Inequality (4) interpolates between the arithmetic-geometric mean inequality. In [6], the authors showed a refinement of inequality (4) for the Hilbert-Schmidt norm as follows:

\begin{aligned} \bigl\Vert AXB^{*} \bigr\Vert _{2}^{2}&\leq \bigl( \bigl\Vert p A^{*}A X+(1-p) XB^{*}B \bigr\Vert _{2}^{2} -r^{2} \bigl\Vert A^{*}AX-XB^{*}B \bigr\Vert _{2}^{2} \bigr) \\ & \quad{}\times \bigl( \bigl\Vert (1-p) A^{*}A X+p XB^{*}B \bigr\Vert _{2}^{2} -r^{2} \bigl\Vert A^{*}AX-XB^{*}B \bigr\Vert _{2}^{2} \bigr), \end{aligned}
(5)

in which $$A, B, X\in\mathcal{M}_{n}$$, $$p\in[0,1]$$ and $$r=\min\{p,1-p\}$$. The Young inequality for every unitarily invariant norm states that $$\vert \!\vert \!\vert A^{p}B^{1-p} \vert \!\vert \!\vert \leq \vert \!\vert \!\vert pA+(1-p)B \vert \!\vert \!\vert$$, where A, B are positive definite matrices and $$p\in[0,1]$$ (see [9] and also [10, 11]).

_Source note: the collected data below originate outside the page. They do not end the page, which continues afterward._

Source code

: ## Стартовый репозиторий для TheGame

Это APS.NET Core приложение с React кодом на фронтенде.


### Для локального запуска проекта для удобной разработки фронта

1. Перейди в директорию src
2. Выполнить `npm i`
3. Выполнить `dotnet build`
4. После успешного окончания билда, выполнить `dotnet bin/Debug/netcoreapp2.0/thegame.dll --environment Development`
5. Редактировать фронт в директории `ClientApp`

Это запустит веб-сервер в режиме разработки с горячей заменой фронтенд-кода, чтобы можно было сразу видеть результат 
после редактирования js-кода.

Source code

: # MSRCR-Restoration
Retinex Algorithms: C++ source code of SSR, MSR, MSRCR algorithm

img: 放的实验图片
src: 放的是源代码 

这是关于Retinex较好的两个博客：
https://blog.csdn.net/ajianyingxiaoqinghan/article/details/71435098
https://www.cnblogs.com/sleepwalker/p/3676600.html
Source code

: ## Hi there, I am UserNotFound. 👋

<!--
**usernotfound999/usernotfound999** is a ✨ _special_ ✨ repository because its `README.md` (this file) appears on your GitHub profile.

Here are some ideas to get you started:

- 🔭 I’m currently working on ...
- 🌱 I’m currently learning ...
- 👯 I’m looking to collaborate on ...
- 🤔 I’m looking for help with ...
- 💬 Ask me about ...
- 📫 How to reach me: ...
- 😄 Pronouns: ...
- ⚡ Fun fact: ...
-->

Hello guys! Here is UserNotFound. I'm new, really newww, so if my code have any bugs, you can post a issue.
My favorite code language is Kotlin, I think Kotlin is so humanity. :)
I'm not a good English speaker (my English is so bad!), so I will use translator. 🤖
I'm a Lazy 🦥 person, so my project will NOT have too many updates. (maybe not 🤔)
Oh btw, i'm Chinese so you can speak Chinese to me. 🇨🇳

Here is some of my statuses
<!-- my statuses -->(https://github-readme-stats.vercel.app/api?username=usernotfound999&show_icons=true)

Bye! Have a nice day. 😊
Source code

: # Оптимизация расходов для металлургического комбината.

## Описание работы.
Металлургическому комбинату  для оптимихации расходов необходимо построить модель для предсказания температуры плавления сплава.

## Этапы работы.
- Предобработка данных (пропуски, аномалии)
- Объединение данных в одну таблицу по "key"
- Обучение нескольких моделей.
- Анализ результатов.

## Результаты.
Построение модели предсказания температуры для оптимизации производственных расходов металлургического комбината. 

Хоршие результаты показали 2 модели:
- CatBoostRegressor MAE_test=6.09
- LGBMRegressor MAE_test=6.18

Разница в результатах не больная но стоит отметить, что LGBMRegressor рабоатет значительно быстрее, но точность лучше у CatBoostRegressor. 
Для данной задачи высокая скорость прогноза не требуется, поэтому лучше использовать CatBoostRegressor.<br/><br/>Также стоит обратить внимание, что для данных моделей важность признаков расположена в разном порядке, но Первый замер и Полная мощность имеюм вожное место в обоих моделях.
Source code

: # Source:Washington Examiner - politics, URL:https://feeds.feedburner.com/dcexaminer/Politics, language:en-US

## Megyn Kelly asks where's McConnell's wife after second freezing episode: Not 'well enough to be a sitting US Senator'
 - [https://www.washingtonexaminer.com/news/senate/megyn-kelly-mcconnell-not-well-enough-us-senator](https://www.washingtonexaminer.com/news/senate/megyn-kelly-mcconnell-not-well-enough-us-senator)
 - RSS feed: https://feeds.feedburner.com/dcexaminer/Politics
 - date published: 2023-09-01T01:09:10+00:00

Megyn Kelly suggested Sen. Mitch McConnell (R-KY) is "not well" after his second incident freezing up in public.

Kosaki [12] extended the last inequality for the Hilbert-Schmidt norm as follows:

\begin{aligned} \bigl\Vert A^{p}XB^{1-p} \bigr\Vert _{2}\leq \bigl\Vert pAX+(1-p)XB \bigr\Vert _{2}, \end{aligned}
(6)

where A, B are positive definite matrices, X is any matrix and $$p\in[0,1]$$. In [13], the authors considered as a refined matrix Young inequality for the Hilbert-Schmidt norm

\begin{aligned} \bigl\Vert A^{p}XB^{1-p} \bigr\Vert _{2}^{2}+r^{2} \Vert AX-XB \Vert _{2}^{2}\leq \bigl\Vert pAX+(1-p)XB \bigr\Vert _{2}^{2}, \end{aligned}
(7)

in which A, B are positive semidefinite matrices, $$X\in\mathcal {M}_{n}$$, $$p\in[0,1]$$ and $$r=\min\{p,1-p\}$$.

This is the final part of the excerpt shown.